What this task involves: For this exercise, transcribe all the entries exactly as given and omit the images.

Data for review:
------------------------------
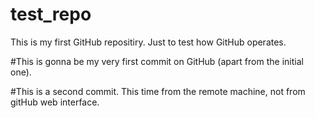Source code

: # test_repo
This is my first GitHub repositiry. Just to test how GitHub operates.

#This is gonna be my very first commit on GitHub (apart from the initial one).

#This is a second commit. This time from the remote machine, not from gitHub web interface.

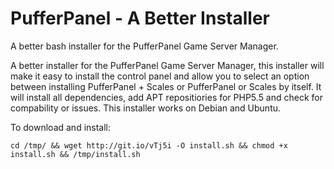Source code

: # PufferPanel - A Better Installer
A better bash installer for the PufferPanel Game Server Manager.


A better installer for the PufferPanel Game Server Manager, this installer will make it easy to install the control panel and allow you to select an option between installing PufferPanel + Scales or PufferPanel or Scales by itself. It will install all dependencies, add APT repositiories for PHP5.5 and check for compability or issues. This installer works on Debian and Ubuntu.


To download and install:

    cd /tmp/ && wget http://git.io/vTj5i -O install.sh && chmod +x install.sh && /tmp/install.sh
------------------------------
Result for this task:
Source code

: # test_repo
This is my first GitHub repositiry. Just to test how GitHub operates.

#This is gonna be my very first commit on GitHub (apart from the initial one).

#This is a second commit. This time from the remote machine, not from gitHub web interface.

Source code

: # PufferPanel - A Better Installer
A better bash installer for the PufferPanel Game Server Manager.


A better installer for the PufferPanel Game Server Manager, this installer will make it easy to install the control panel and allow you to select an option between installing PufferPanel + Scales or PufferPanel or Scales by itself. It will install all dependencies, add APT repositiories for PHP5.5 and check for compability or issues. This installer works on Debian and Ubuntu.


To download and install:

    cd /tmp/ && wget http://git.io/vTj5i -O install.sh && chmod +x install.sh && /tmp/install.sh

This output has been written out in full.